Input data —

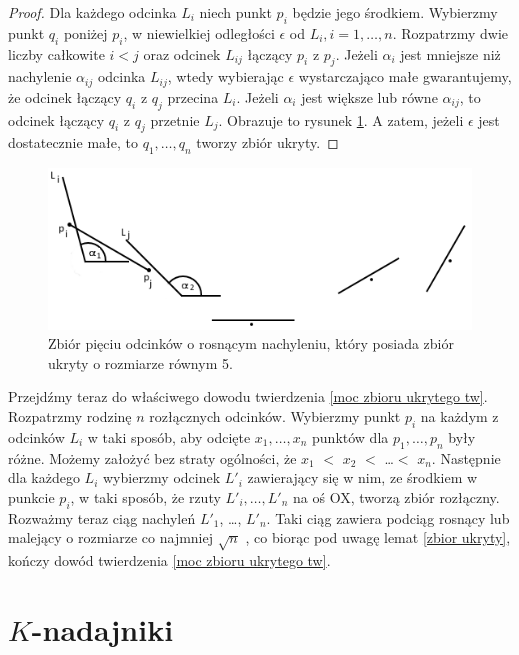 \documentclass[brudnopis]{xmgr}
\theoremstyle{definition}
\begin{document}
\begin{proof}
	Dla każdego odcinka $L_i$ niech punkt $p_i$ będzie jego środkiem. Wybierzmy punkt $q_i$ poniżej $p_i$, w niewielkiej odległości $\epsilon$ od $L_i, i = 1,\ldots,n$. Rozpatrzmy dwie liczby całkowite $i < j$ oraz odcinek $L_{ij}$ łączący $p_i$ z $p_j$. Jeżeli $\alpha_i$ jest mniejsze niż nachylenie $\alpha_{ij}$ odcinka $L_{ij}$, wtedy wybierając $\epsilon$ wystarczająco małe gwarantujemy, że odcinek łączący $q_i$ z $q_j$ przecina $L_i$. Jeżeli $\alpha_i$ jest większe lub równe $\alpha_{ij}$, to odcinek łączący $q_i$ z $q_j$ przetnie $L_j$. Obrazuje to rysunek \ref{fig:5 zbior ukryty}. A zatem, jeżeli $\epsilon$ jest dostatecznie małe, to  $q_1, \ldots, q_n$ tworzy zbiór ukryty. 
\end{proof}
\begin{figure}[ht!]
  \centering
   \includegraphics{rysunki/5_odcinkow_zbior_ukryty.png}
   \caption{Zbiór pięciu odcinków o rosnącym nachyleniu, który posiada zbiór ukryty o rozmiarze równym 5.}
   \label{fig:5 zbior ukryty}
\end{figure}
\indent Przejdźmy teraz do właściwego dowodu twierdzenia \ref{moc zbioru ukrytego tw}. Rozpatrzmy rodzinę $n$ rozłącznych odcinków. Wybierzmy punkt $p_i$ na każdym z odcinków $L_i$ w taki sposób, aby odcięte $x_1,\ldots, x_n$ punktów dla $p_1,\ldots,p_n$ były różne. Możemy założyć bez straty ogólności, że $x_1$ $<$ $x_2$ $<$ \ldots $<$ $x_n$. Następnie dla każdego $L_i$ wybierzmy odcinek $L'_i$ zawierający się w nim, ze środkiem w punkcie $p_i$, w taki sposób, że rzuty $L'_i,\ldots,L'_n$ na oś OX, tworzą zbiór rozłączny. Rozważmy teraz ciąg nachyleń $L'_1$, \ldots, $L'_n$. Taki ciąg zawiera podciąg rosnący lub malejący o rozmiarze co najmniej $\sqrt{n}$ \cite{illumination}, co biorąc pod uwagę lemat \ref{zbior ukryty}, kończy dowód twierdzenia \ref{moc zbioru ukrytego tw}.

\chapter{$K$-nadajniki}
\end{document}
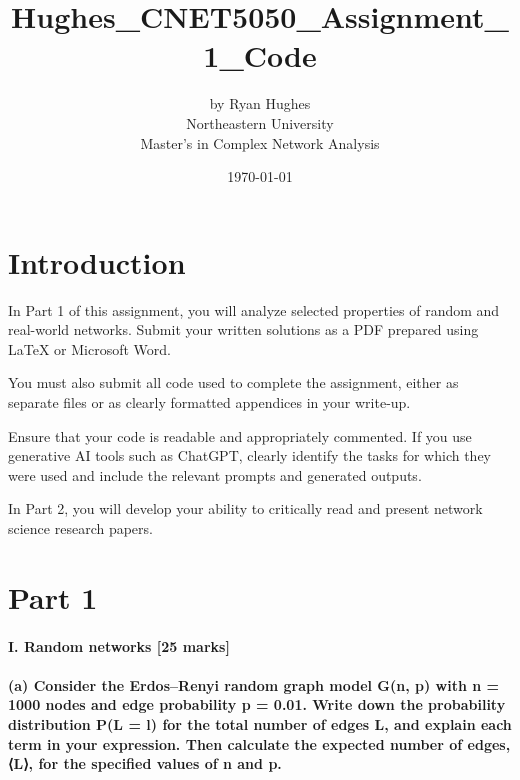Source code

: \documentclass[11pt]{article}
\title{Hughes\_CNET5050\_Assignment\_1\_Code}
\author{by Ryan Hughes\\ Northeastern University\\ Master's in Complex Network Analysis}
\date{\today}
\begin{document}
    
    \maketitle

    \section*{Introduction}\label{introduction.}

    In Part 1 of this assignment, you will analyze selected properties of
random and real-world networks. Submit your written solutions as a PDF
prepared using LaTeX or Microsoft Word.

You must also submit all code used to complete the assignment, either as
separate files or as clearly formatted appendices in your write-up.

Ensure that your code is readable and appropriately commented. If you
use generative AI tools such as ChatGPT, clearly identify the tasks for
which they were used and include the relevant prompts and generated
outputs.

In Part 2, you will develop your ability to critically read and present
network science research papers.

\section*{Part 1}\label{part-1}

\paragraph{I. Random networks {[}25
marks{]}}\label{i.-random-networks-25-marks}

\paragraph{(a) Consider the Erdos--Renyi random graph model G(n, p) with n =
1000 nodes and edge probability p = 0.01. Write down the probability
distribution P(L = l) for the total number of edges L, and explain each
term in your expression. Then calculate the expected number of edges,
⟨L⟩, for the specified values of n and
p.\newline \newline}\label{consider-the-erdosrenyi-random-graph-model-gn-p-with-n-1000-nodes-and-edge-probability-p-0.01.a-write-down-the-probability-distribution-pl-l-for-the-total-number-of-edges-l-and-explain-each-term-in-your-expression.-then-calculate-the-expected-number-of-edges-l-for-the-specified-values-of-n-and-p.}
\end{document}

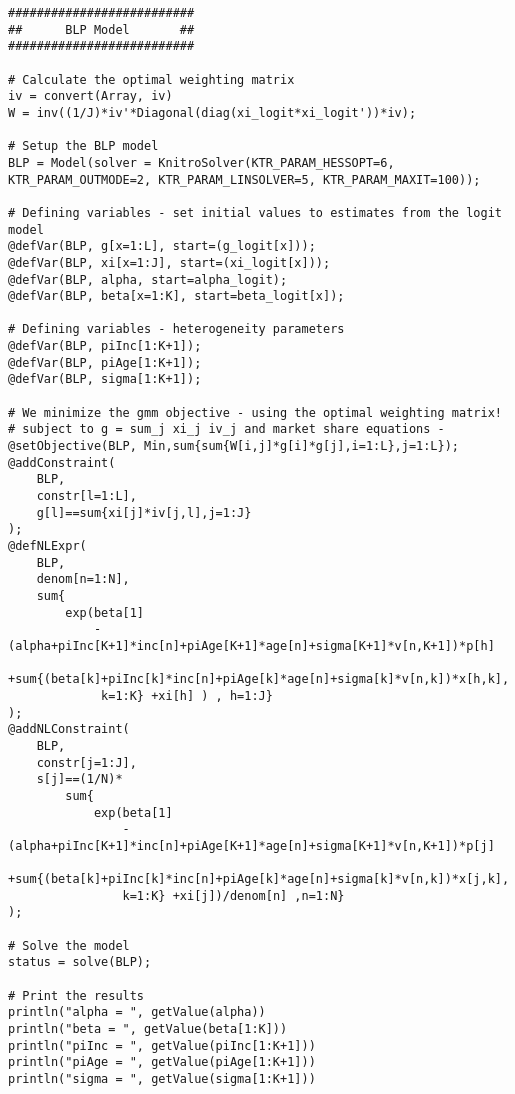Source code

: \documentclass[a4paper,11pt]{article}
\begin{document}
{\begin{lstlisting}
##########################
##      BLP Model       ##
##########################

# Calculate the optimal weighting matrix
iv = convert(Array, iv)
W = inv((1/J)*iv'*Diagonal(diag(xi_logit*xi_logit'))*iv);

# Setup the BLP model
BLP = Model(solver = KnitroSolver(KTR_PARAM_HESSOPT=6, 
KTR_PARAM_OUTMODE=2, KTR_PARAM_LINSOLVER=5, KTR_PARAM_MAXIT=100));

# Defining variables - set initial values to estimates from the logit model
@defVar(BLP, g[x=1:L], start=(g_logit[x]));
@defVar(BLP, xi[x=1:J], start=(xi_logit[x]));
@defVar(BLP, alpha, start=alpha_logit);
@defVar(BLP, beta[x=1:K], start=beta_logit[x]);

# Defining variables - heterogeneity parameters
@defVar(BLP, piInc[1:K+1]);
@defVar(BLP, piAge[1:K+1]);
@defVar(BLP, sigma[1:K+1]);

# We minimize the gmm objective - using the optimal weighting matrix! 
# subject to g = sum_j xi_j iv_j and market share equations - 
@setObjective(BLP, Min,sum{sum{W[i,j]*g[i]*g[j],i=1:L},j=1:L});
@addConstraint(
    BLP, 
    constr[l=1:L], 
    g[l]==sum{xi[j]*iv[j,l],j=1:J}
);
@defNLExpr(
    BLP,
    denom[n=1:N],
    sum{
        exp(beta[1]
            -(alpha+piInc[K+1]*inc[n]+piAge[K+1]*age[n]+sigma[K+1]*v[n,K+1])*p[h]
            +sum{(beta[k]+piInc[k]*inc[n]+piAge[k]*age[n]+sigma[k]*v[n,k])*x[h,k],
             k=1:K} +xi[h] ) , h=1:J}
);
@addNLConstraint(
    BLP,
    constr[j=1:J], 
    s[j]==(1/N)*
        sum{
            exp(beta[1]
                -(alpha+piInc[K+1]*inc[n]+piAge[K+1]*age[n]+sigma[K+1]*v[n,K+1])*p[j]
                 +sum{(beta[k]+piInc[k]*inc[n]+piAge[k]*age[n]+sigma[k]*v[n,k])*x[j,k],
                k=1:K} +xi[j])/denom[n] ,n=1:N}
);

# Solve the model
status = solve(BLP);

# Print the results
println("alpha = ", getValue(alpha))
println("beta = ", getValue(beta[1:K]))
println("piInc = ", getValue(piInc[1:K+1]))
println("piAge = ", getValue(piAge[1:K+1]))
println("sigma = ", getValue(sigma[1:K+1]))
\end{lstlisting}}
\end{document}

Task item — Would you please retype all the data exactly? Leave out whatever pictures it holds.

Response —
 \documentclass[brudnopis]{xmgr}
\theoremstyle{definition}
\begin{document}
\begin{proof}
	Dla każdego odcinka $L_i$ niech punkt $p_i$ będzie jego środkiem. Wybierzmy punkt $q_i$ poniżej $p_i$, w niewielkiej odległości $\epsilon$ od $L_i, i = 1,\ldots,n$. Rozpatrzmy dwie liczby całkowite $i < j$ oraz odcinek $L_{ij}$ łączący $p_i$ z $p_j$. Jeżeli $\alpha_i$ jest mniejsze niż nachylenie $\alpha_{ij}$ odcinka $L_{ij}$, wtedy wybierając $\epsilon$ wystarczająco małe gwarantujemy, że odcinek łączący $q_i$ z $q_j$ przecina $L_i$. Jeżeli $\alpha_i$ jest większe lub równe $\alpha_{ij}$, to odcinek łączący $q_i$ z $q_j$ przetnie $L_j$. Obrazuje to rysunek \ref{fig:5 zbior ukryty}. A zatem, jeżeli $\epsilon$ jest dostatecznie małe, to  $q_1, \ldots, q_n$ tworzy zbiór ukryty. 
\end{proof}
\begin{figure}[ht!]
  \centering
   \includegraphics{rysunki/5_odcinkow_zbior_ukryty.png}
   \caption{Zbiór pięciu odcinków o rosnącym nachyleniu, który posiada zbiór ukryty o rozmiarze równym 5.}
   \label{fig:5 zbior ukryty}
\end{figure}
\indent Przejdźmy teraz do właściwego dowodu twierdzenia \ref{moc zbioru ukrytego tw}. Rozpatrzmy rodzinę $n$ rozłącznych odcinków. Wybierzmy punkt $p_i$ na każdym z odcinków $L_i$ w taki sposób, aby odcięte $x_1,\ldots, x_n$ punktów dla $p_1,\ldots,p_n$ były różne. Możemy założyć bez straty ogólności, że $x_1$ $<$ $x_2$ $<$ \ldots $<$ $x_n$. Następnie dla każdego $L_i$ wybierzmy odcinek $L'_i$ zawierający się w nim, ze środkiem w punkcie $p_i$, w taki sposób, że rzuty $L'_i,\ldots,L'_n$ na oś OX, tworzą zbiór rozłączny. Rozważmy teraz ciąg nachyleń $L'_1$, \ldots, $L'_n$. Taki ciąg zawiera podciąg rosnący lub malejący o rozmiarze co najmniej $\sqrt{n}$ \cite{illumination}, co biorąc pod uwagę lemat \ref{zbior ukryty}, kończy dowód twierdzenia \ref{moc zbioru ukrytego tw}.

\chapter{$K$-nadajniki}
\end{document}
Source code

: \documentclass[11pt]{article}
\title{Hughes\_CNET5050\_Assignment\_1\_Code}
\author{by Ryan Hughes\\ Northeastern University\\ Master's in Complex Network Analysis}
\date{\today}
\begin{document}
    
    \maketitle

    \section*{Introduction}\label{introduction.}

    In Part 1 of this assignment, you will analyze selected properties of
random and real-world networks. Submit your written solutions as a PDF
prepared using LaTeX or Microsoft Word.

You must also submit all code used to complete the assignment, either as
separate files or as clearly formatted appendices in your write-up.

Ensure that your code is readable and appropriately commented. If you
use generative AI tools such as ChatGPT, clearly identify the tasks for
which they were used and include the relevant prompts and generated
outputs.

In Part 2, you will develop your ability to critically read and present
network science research papers.

\section*{Part 1}\label{part-1}

\paragraph{I. Random networks {[}25
marks{]}}\label{i.-random-networks-25-marks}

\paragraph{(a) Consider the Erdos--Renyi random graph model G(n, p) with n =
1000 nodes and edge probability p = 0.01. Write down the probability
distribution P(L = l) for the total number of edges L, and explain each
term in your expression. Then calculate the expected number of edges,
⟨L⟩, for the specified values of n and
p.\newline \newline}\label{consider-the-erdosrenyi-random-graph-model-gn-p-with-n-1000-nodes-and-edge-probability-p-0.01.a-write-down-the-probability-distribution-pl-l-for-the-total-number-of-edges-l-and-explain-each-term-in-your-expression.-then-calculate-the-expected-number-of-edges-l-for-the-specified-values-of-n-and-p.}
\end{document}

Source code

: \documentclass[a4paper,11pt]{article}
\begin{document}
{\begin{lstlisting}
##########################
##      BLP Model       ##
##########################

# Calculate the optimal weighting matrix
iv = convert(Array, iv)
W = inv((1/J)*iv'*Diagonal(diag(xi_logit*xi_logit'))*iv);

# Setup the BLP model
BLP = Model(solver = KnitroSolver(KTR_PARAM_HESSOPT=6, 
KTR_PARAM_OUTMODE=2, KTR_PARAM_LINSOLVER=5, KTR_PARAM_MAXIT=100));

# Defining variables - set initial values to estimates from the logit model
@defVar(BLP, g[x=1:L], start=(g_logit[x]));
@defVar(BLP, xi[x=1:J], start=(xi_logit[x]));
@defVar(BLP, alpha, start=alpha_logit);
@defVar(BLP, beta[x=1:K], start=beta_logit[x]);

# Defining variables - heterogeneity parameters
@defVar(BLP, piInc[1:K+1]);
@defVar(BLP, piAge[1:K+1]);
@defVar(BLP, sigma[1:K+1]);

# We minimize the gmm objective - using the optimal weighting matrix! 
# subject to g = sum_j xi_j iv_j and market share equations - 
@setObjective(BLP, Min,sum{sum{W[i,j]*g[i]*g[j],i=1:L},j=1:L});
@addConstraint(
    BLP, 
    constr[l=1:L], 
    g[l]==sum{xi[j]*iv[j,l],j=1:J}
);
@defNLExpr(
    BLP,
    denom[n=1:N],
    sum{
        exp(beta[1]
            -(alpha+piInc[K+1]*inc[n]+piAge[K+1]*age[n]+sigma[K+1]*v[n,K+1])*p[h]
            +sum{(beta[k]+piInc[k]*inc[n]+piAge[k]*age[n]+sigma[k]*v[n,k])*x[h,k],
             k=1:K} +xi[h] ) , h=1:J}
);
@addNLConstraint(
    BLP,
    constr[j=1:J], 
    s[j]==(1/N)*
        sum{
            exp(beta[1]
                -(alpha+piInc[K+1]*inc[n]+piAge[K+1]*age[n]+sigma[K+1]*v[n,K+1])*p[j]
                 +sum{(beta[k]+piInc[k]*inc[n]+piAge[k]*age[n]+sigma[k]*v[n,k])*x[j,k],
                k=1:K} +xi[j])/denom[n] ,n=1:N}
);

# Solve the model
status = solve(BLP);

# Print the results
println("alpha = ", getValue(alpha))
println("beta = ", getValue(beta[1:K]))
println("piInc = ", getValue(piInc[1:K+1]))
println("piAge = ", getValue(piAge[1:K+1]))
println("sigma = ", getValue(sigma[1:K+1]))
\end{lstlisting}}
\end{document}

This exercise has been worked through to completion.